How Things Used to Be

Think back to your average undergraduate class. Either the professor would give a lecture on the relevant material, which you’d dutifully attend, absorb, and apply on the exam, or the professor would lead a discussion group, where the class discussion was about the material you’d been assigned and the exam expected you to parrot back parts of that discussion.

In a philosophy course, for example, you might read Kant, discuss the categorical imperative, and take an exam with questions such as:

Does morality require you to ignore your personal interest? Consider Kant’s and Aristotle’s viewpoints. Explain their respective arguments and critically evaluate and compare them.

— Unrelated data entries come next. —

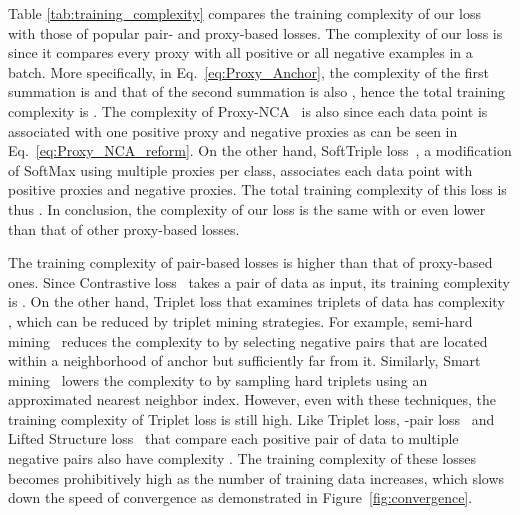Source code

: \documentclass[10pt,twocolumn,letterpaper]{article}
\begin{document}
Table \ref{tab:training_complexity} compares the training complexity of our loss with those of popular pair- and proxy-based losses. 
The complexity of our loss is  since it compares every proxy with all positive or all negative examples in a batch. 
More specifically, in Eq.~\eqref{eq:Proxy_Anchor}, the complexity of the first summation is  and that of the second summation is also , hence the total training complexity is .
The complexity of Proxy-NCA~\cite{movshovitz2017no} is also  since each data point is associated with one positive proxy and  negative proxies as can be seen in Eq.~\eqref{eq:Proxy_NCA_reform}. 
On the other hand, SoftTriple loss~\cite{Qian_2019_ICCV}, a modification of SoftMax using multiple proxies per class, associates each data point with  positive proxies and  negative proxies. 
The total training complexity of this loss is thus . 
In conclusion, the complexity of our loss is the same with or even lower than that of other proxy-based losses.



The training complexity of pair-based losses is higher than that of proxy-based ones.
Since Contrastive loss~\cite{Bromley1994, Chopra2005, Hadsell2006} takes a pair of data as input, its training complexity is .
On the other hand, Triplet loss that examines triplets of data has complexity , which can be reduced by triplet mining strategies.
For example, semi-hard mining~\cite{Schroff2015} reduces the complexity to  by selecting negative pairs that are located within a neighborhood of anchor but sufficiently far from it. 
Similarly, Smart mining~\cite{Harwood_2017_ICCV} lowers the complexity to  by sampling hard triplets using an approximated nearest neighbor index. 
However, even with these techniques, the training complexity of Triplet loss is still high.
Like Triplet loss, -pair loss~\cite{Sohn_nips2016} and Lifted Structure loss~\cite{songCVPR16} that compare each positive pair of data to multiple negative pairs also have complexity .
The training complexity of these losses becomes prohibitively high as the number of training data  increases, which slows down the speed of convergence as demonstrated in Figure~\ref{fig:convergence}.
\end{document}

Although you’re required to express an opinion, the exam is really about what Kant and Aristotle thought about morality.

Introducing “The Socratic Method”

Law school is different. Most classes will employ some variant of the Socratic Method, whereby the professor asks questions about a legal case that’s been assigned in an attempt to elicit the relevant underlying legal principles.

At first glance, this seems similar to undergraduate discussion classes. There’s a critical difference, however. In the philosophy example above, the discussion is truly about the text: what did Kant mean when he discussed the categorical imperative? Understand that, and you’re 90% of the way to an A.

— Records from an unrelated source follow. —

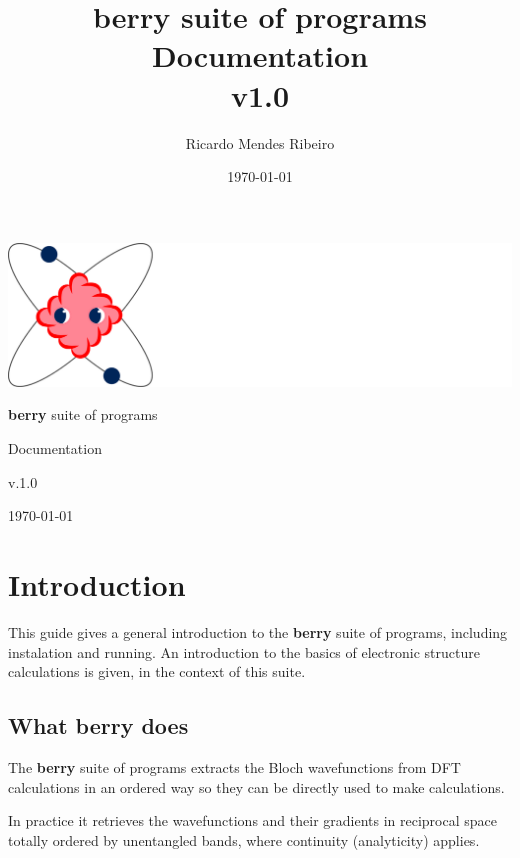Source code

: \documentclass[a4paper,12pt]{report}
\title{{\bf berry} suite of programs\\
\large Documentation \\
v1.0}
\author{Ricardo Mendes Ribeiro}
\date{\today}
\begin{document}
\begin{titlepage}
 \begin{center}
 \includegraphics[scale=0.3,keepaspectratio=true]{figures/BerryLogo.png}
\vspace*{2cm}

  \begin{Huge}{\bf berry} suite of programs  \end{Huge}
  \vspace*{1cm}

 \begin{LARGE}Documentation              \end{LARGE}
  \vspace*{1cm}

\begin{Huge}v.1.0\end{Huge}
  \vspace*{0.5cm}

\today
 \end{center}
\end{titlepage}

\tableofcontents

\chapter{Introduction}\label{ch:introduction}

 This guide gives a general introduction to the \textbf{berry} suite of programs, including instalation and running.
 An introduction to the basics of electronic structure calculations is given, in the context of this suite.


\section{What \textbf{berry} does}

The \textbf{berry} suite of programs extracts the Bloch wavefunctions from DFT calculations in an ordered way
so they can be directly used to make calculations.

In practice it retrieves the wavefunctions and their gradients in reciprocal space totally ordered
by unentangled bands, where continuity (analyticity) applies.
\end{document}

How Law School is Different

In the law school class, however, the discussion isn’t really about this particular text — it’s about the broader underlying legal principles at issue. So, you might be able to confidently discuss the facts of Smith vs. Wesson, you might know which judge wrote the opinion, and you might be able to quote all three dissenting viewpoints.

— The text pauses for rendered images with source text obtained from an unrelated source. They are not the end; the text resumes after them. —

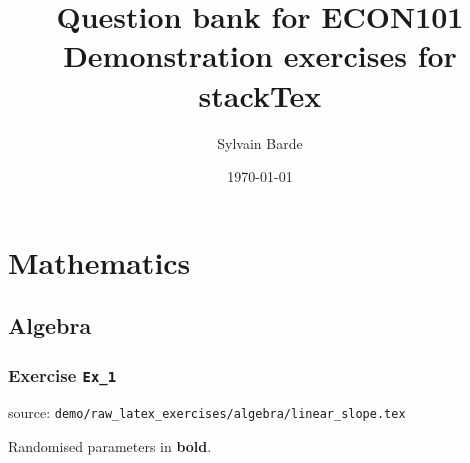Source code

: \documentclass[a4paper, leqno, 12pt]{report}
\title{\bf Question bank for ECON101 Demonstration exercises for stackTex}
\author{Sylvain Barde}
\date{\today}
\begin{document}
\maketitle                              %
\hypertarget{contents}{}                %
\tableofcontents                        %

\singlespacing

\chapter{Mathematics}
\section{Algebra}
\subsection{Exercise \texttt{Ex\_1}}
source: \texttt{demo/raw\_latex\_exercises/algebra/linear\_slope.tex}

Randomised parameters in \textbf{bold}. 
\end{document}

None of this matters when you get to the exam! To do well on a law school exam, you have to make several additional conceptual leaps.

First, the Holding

First, you’ve got to understand the “holding” of Smith v. Wesson (a case I made up). Say it’s a case about whether a gun company is liable for injuries to an eight-year-old boy who found one of their guns at a friend’s house and accidentally shot himself because the trigger lock wasn’t engaged.

If this is a torts class, the underlying legal issues will be questions about whether this was an inherently dangerous product, whether it was defective, whether it presented an attractive nuisance to a small child, whether the accident was really someone else’s fault, etc.

If it’s a contracts class, the same case presents completely different issues, such as whether there’s the necessary privity of contract between the boy and the gun company.

Next, the Application

Next, you have to take what you’ve learned — for example, that the gun manufacturer is liable because the trigger lock was defective, even though the manufacturer was not negligent in making it defective — and apply it to a new set of facts.

In the new scenario, rather than an eight-year-old boy, you might have a mentally disabled adult. Instead of a gun, there might be exploding spray paint can, and the exploding can wasn’t found at a friend’s house, but was purchased by the defendant from a paint store.

If all you know is that Smith v. Wesson held that the gun trigger lock was defective, you’ll be paralyzed when faced with these new facts.

The Goal: A Flexible Understanding

To succeed on a law school exam, your knowledge must be flexible enough to accommodate the new scenarios. Reaching that level of flexible understanding isn’t easy, but it’s easier when you understand what your ultimate goal is.

From day one, start playing with anything that you’re taught in class. Think of it like Play-Doh. What happens if you push here? What happens if you pull this side? At what point is the doctrine totally unrecognizable?

Your goal is to figure out what’s set in stone, and what’s malleable.

Law School Exams Are About the Grey Areas

Generally, the exam will focus on the grey areas, so the more thought you’ve given to the doctrinal boundaries in advance, the better!